RQ5. Component Effectiveness in the Context of Test Reuse

We measured the effectiveness of the components (Semantic Matching Algorithm (C4), Event Descriptor Extractor (C3), Word Embedding (C2), Corpus of Documents (C1)) on Test Reuse, by ranking the scenarios grouped by component instances, according to the median F1-Score.

The experimental results indicate: (i) A more stable performance of SemFinder and AdaptDroid across subjects than ATM and CraftDroid Semantic Matching Algorithm; (ii) A clear ranking with ATM on top followed by Intersection, Union and CraftDroid as Event Descriptor Extractor, in this order; (iii) A better performance of WM and FastText over Word2vec and GloVe Word Embedding; (iv) Google-Play as the best Corpus of Documents for CraftDroid, with no relevant differences among corpora for ATM.

Semantic Matching Algorithm

Table 9 reports the median F1-Score for the CraftDroid and ATM configurations grouped accroding to the Semantic Matching Algorithm component for both ‘all’ and ‘shared’ scenarios. The best values are in boldface, the worst in italics. The values for ‘all’ subjects benefit from the large size of the experiments. The homogeneity of values across configurations indicates an even behavior of the different choices of the Semantic Matching Algorithm component on Test Reuse. The CraftDroid algorithm works best for the CraftDroid  Test Generator and worst for the ATM  Test Generator, while ATM works well for ATM  Test Generator and worst for CraftDroid  Test Generator. The SemFinder and AdaptDroid algorithms work stably well with both approaches on all subject. The values from the migration of test cases with and without oracles indicate a positive impact of the assertion events.

Table 9 Median F1-Score values of MRR grouped by Semantic Matching Algorithm
Table 10 Median F1-Score values of MRR grouped by Event Descriptor Extractor

Event Descriptor Extractor Table 10 reports the median F1-Score for the CraftDroid and ATM configurations grouped by the Event Descriptor Extractor component. The median F1-Score values in the table clearly indicate a ranking: ATM, Intersection, Union, CraftDroid, with and without oracles, and for all sets of configurations, for both ATM and CraftDroid but CraftDroid with oracles on shared subjects.

Word Embedding Table 11 reports the median F1-Score for the CraftDroid and ATM configurations grouped by the Word Embedding component.
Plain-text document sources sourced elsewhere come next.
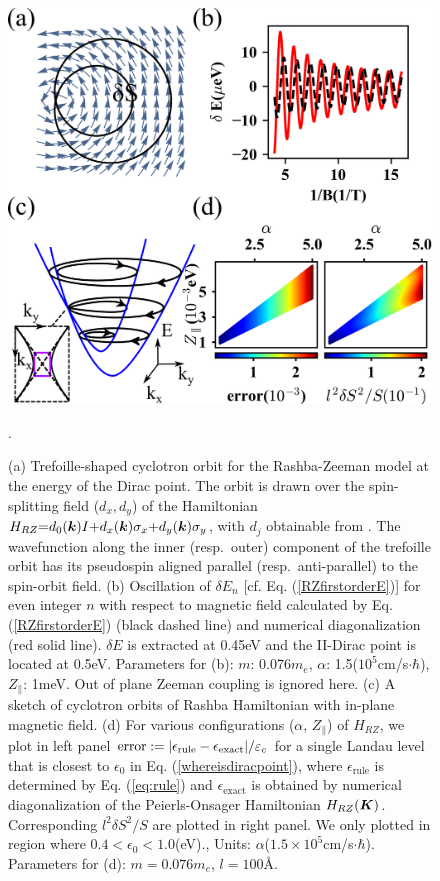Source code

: \documentclass[aps, prb, showpacs, twocolumn, notitlepage, superscriptaddress]{revtex4-1}
\begin{document}
\begin{figure}
\includegraphics[width=1.0\columnwidth]{RZ.png}
\caption{(a) Trefoille-shaped cyclotron orbit for the Rashba-Zeeman model at the energy of the Dirac point. The orbit is drawn over the  spin-splitting field ($d_x,d_y$) of the Hamiltonian $H_{RZ}{=}d_0(\boldsymbol{k})I{+}d_x(\boldsymbol{k})\sigma_x{+}d_y(\boldsymbol{k})\sigma_y$, with $d_j$ obtainable from . The wavefunction along the inner (resp.\ outer) component of the trefoille orbit has its pseudospin aligned parallel (resp.\ anti-parallel) to the spin-orbit field. (b) Oscillation of $\delta E_n$ [cf. Eq. (\ref{RZfirstorderE})] for even integer $n$ with respect to magnetic field calculated by Eq. (\ref{RZfirstorderE}) (black dashed line) and numerical diagonalization (red solid line). $\delta E$ is extracted at 0.45eV and the II-Dirac point is located at 0.5eV. Parameters for (b): $m$: 0.076$m_e$, $\alpha$: 1.5($10^{5}$cm/s$\cdot\hbar$), $Z_\parallel$: 1meV. Out of plane Zeeman coupling is ignored here. (c) A sketch of cyclotron orbits of Rashba Hamiltonian with in-plane magnetic field. (d) For various configurations ($\alpha$, $Z_\parallel$) of $H_{RZ}$, we plot in left panel $\text{error}:=|\epsilon_\text{rule}-\epsilon_\text{exact}|/\varepsilon_c$ for a single Landau level that is closest to $\epsilon_0$ in Eq. (\ref{whereisdiracpoint}), where $\epsilon_\text{rule}$ is determined by Eq. (\ref{eq:rule}) and $\epsilon_{\text{exact}}$ is obtained by numerical diagonalization of the Peierls-Onsager Hamiltonian $H_{RZ}(\boldsymbol{K})$. Corresponding $l^2 \delta S^2/S$ are plotted in right panel. We only plotted in region where $0.4<\epsilon_0<1.0$(eV).\cite{RZfignote}, Units: $\alpha$($1.5\times 10^{5}$cm/s$\cdot\hbar$). Parameters for (d): $m=0.076m_e$, $l=100$\AA. \label{fig:RZ}}.
\end{figure}
\end{document}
The table reports the values for the instances that occur at least ten times in the sampled configurations: WM, GloVe, FastText, and Word2vec. The values indicate that WM and FastText perform better than Word2vec and GloVe.

Figures 14 and 15 compare syntactic and semantic configurations, by plotting the configurations sorted by mean of F1-Score. We aggregate semantic configurations by means since both MRR and Top1 aggregate the results by means. The yellow box plots indicate the five configurations that implement syntactic techniques, the green box plot indicates the perfect configuration, and the red box plot the random configuration. The distribution of syntactic configurations in both figures indicates no relevant differences between syntactic and semantic configurations, however the limited amount of syntactic configurations does not allow us to generalize the results. While the perfect configuration subsumes all configurations, the random configuration subsumes some configurations for ATM. This explains the lower F1-Score values for ATM than CraftDroid in Table 11.
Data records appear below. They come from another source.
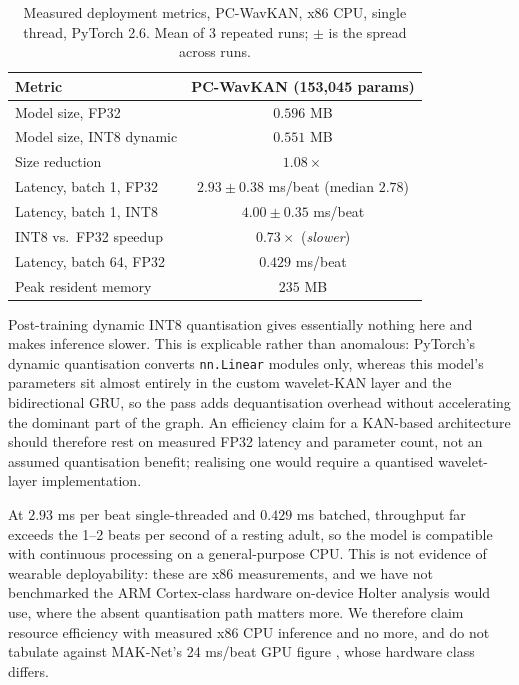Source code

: \documentclass[journal,twoside,web]{ieeecolor}
\begin{document}
\begin{table}[!t]
\centering
\caption{Measured deployment metrics, PC-WavKAN, x86 CPU, single thread, PyTorch 2.6. Mean of 3 repeated runs; $\pm$ is the spread across runs.}
\label{tab:deployment}
\footnotesize
\begin{tabular}{l c}
\toprule
\textbf{Metric} & \textbf{PC-WavKAN (153,045 params)} \\ \midrule
Model size, FP32 & $0.596$ MB \\
Model size, INT8 dynamic & $0.551$ MB \\
Size reduction & $1.08\times$ \\
Latency, batch 1, FP32 & $2.93\pm0.38$ ms/beat (median $2.78$) \\
Latency, batch 1, INT8 & $4.00\pm0.35$ ms/beat \\
INT8 vs.\ FP32 speedup & $0.73\times$ (\emph{slower}) \\
Latency, batch 64, FP32 & $0.429$ ms/beat \\
Peak resident memory & $235$ MB \\ \bottomrule
\end{tabular}
\end{table}

Post-training dynamic INT8 quantisation gives essentially nothing here and makes inference slower. This is explicable rather than anomalous: PyTorch's dynamic quantisation converts \texttt{nn.Linear} modules only, whereas this model's parameters sit almost entirely in the custom wavelet-KAN layer and the bidirectional GRU, so the pass adds dequantisation overhead without accelerating the dominant part of the graph. An efficiency claim for a KAN-based architecture should therefore rest on measured FP32 latency and parameter count, not an assumed quantisation benefit; realising one would require a quantised wavelet-layer implementation.

At $2.93$ ms per beat single-threaded and $0.429$ ms batched, throughput far exceeds the 1--2 beats per second of a resting adult, so the model is compatible with continuous processing on a general-purpose CPU. This is not evidence of wearable deployability: these are x86 measurements, and we have not benchmarked the ARM Cortex-class hardware on-device Holter analysis would use, where the absent quantisation path matters more. We therefore claim resource efficiency with measured x86 CPU inference and no more, and do not tabulate against MAK-Net's 24 ms/beat GPU figure \cite{zhao_mak-net_2025}, whose hardware class differs.
\end{document}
Table 11 Median F1-Score values of MRR grouped by Word Embedding

Corpus of Documents Table 12 reports the median F1-Score for the CraftDroid and ATM configurations grouped by the Corpus of Documents component. The values in the table indicate the independence of ATM from the choice of Corpus of Documents, while CraftDroid Test Generator perform best for Google-Play and worst for Manuals.

figure l
Fig. 14
figure 14

Range of F1-Score per semantic matching configurations in CraftDroid with all scenarios, Ordered by mean

RQ6. Component Impact Analysis in the Context of Test Reuse

Table 13 reports the median F1-Score for both CraftDroid and ATM configurations grouped by components. The values in the table indicate that Event Descriptor Extractor is the most impactful component on Test Reuse, with F1-Score values far higher than the other components for all data sets. Semantic Matching Algorithm, and Word Embedding follow Event Descriptor Extractor with different comparative performance depending on the approach and subjects. The F1-Score values ranks Corpus of Documents as the least impactful component on Test Reuse for all setups.
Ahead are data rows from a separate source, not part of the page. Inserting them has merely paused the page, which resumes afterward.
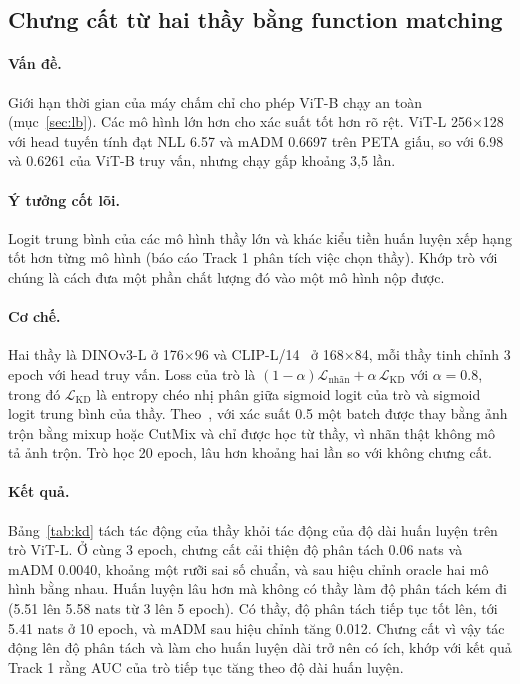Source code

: \documentclass[11pt,a4paper]{article}
\begin{document}
\subsection{Chưng cất từ hai thầy bằng function matching}
\label{sec:kd}

\paragraph{Vấn đề.} Giới hạn thời gian của máy chấm chỉ cho phép ViT-B chạy an toàn (mục~\ref{sec:lb}). Các mô hình lớn hơn cho xác suất tốt hơn rõ rệt. ViT-L 256×128 với head tuyến tính đạt NLL 6.57 và mADM 0.6697 trên PETA giấu, so với 6.98 và 0.6261 của ViT-B truy vấn, nhưng chạy gấp khoảng 3,5 lần.

\paragraph{Ý tưởng cốt lõi.} Logit trung bình của các mô hình thầy lớn và khác kiểu tiền huấn luyện xếp hạng tốt hơn từng mô hình (báo cáo Track 1 phân tích việc chọn thầy). Khớp trò với chúng là cách đưa một phần chất lượng đó vào một mô hình nộp được.

\paragraph{Cơ chế.} Hai thầy là DINOv3-L ở 176×96 và CLIP-L/14~\cite{clip} ở 168×84, mỗi thầy tinh chỉnh 3 epoch với head truy vấn. Loss của trò là $(1-\alpha)\mathcal{L}_{\text{nhãn}}+\alpha\,\mathcal{L}_{\text{KD}}$ với $\alpha=0.8$, trong đó $\mathcal{L}_{\text{KD}}$ là entropy chéo nhị phân giữa sigmoid logit của trò và sigmoid logit trung bình của thầy. Theo~\cite{patient}, với xác suất 0.5 một batch được thay bằng ảnh trộn bằng mixup hoặc CutMix và chỉ được học từ thầy, vì nhãn thật không mô tả ảnh trộn. Trò học 20 epoch, lâu hơn khoảng hai lần so với không chưng cất.

\paragraph{Kết quả.} Bảng~\ref{tab:kd} tách tác động của thầy khỏi tác động của độ dài huấn luyện trên trò ViT-L. Ở cùng 3 epoch, chưng cất cải thiện độ phân tách 0.06 nats và mADM 0.0040, khoảng một rưỡi sai số chuẩn, và sau hiệu chỉnh oracle hai mô hình bằng nhau. Huấn luyện lâu hơn mà không có thầy làm độ phân tách kém đi (5.51 lên 5.58 nats từ 3 lên 5 epoch). Có thầy, độ phân tách tiếp tục tốt lên, tới 5.41 nats ở 10 epoch, và mADM sau hiệu chỉnh tăng 0.012. Chưng cất vì vậy tác động lên độ phân tách và làm cho huấn luyện dài trở nên có ích, khớp với kết quả Track 1 rằng AUC của trò tiếp tục tăng theo độ dài huấn luyện.
\end{document}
The results in the table depend on the subjects: Semantic Matching Algorithm ranks third for CraftDroid with shared subjects, and fourth with all subjects. The results with all subjects indicate a similar impact of Semantic Matching Algorithm and Word Embedding for CraftDroid. The plots in Fig. 16 confirm the similar performance of Semantic Matching Algorithm and Word Embedding for CraftDroid.

figure m
Fig. 15
figure 15

Range of F1-Score per semantic matching configurations in ATM with shared scenarios, Ordered by mean

Table 12 Median F1-Score values of MRR grouped by Corpus of Documents

4.6 Discussion

The experimental results that we discuss in this section indicate the importance of semantic matching in test reuse. They also show a substantial gap between the best semantic matching configurations and the perfect mapping (Figs. 14 and 15). The gap indicates space for improvement.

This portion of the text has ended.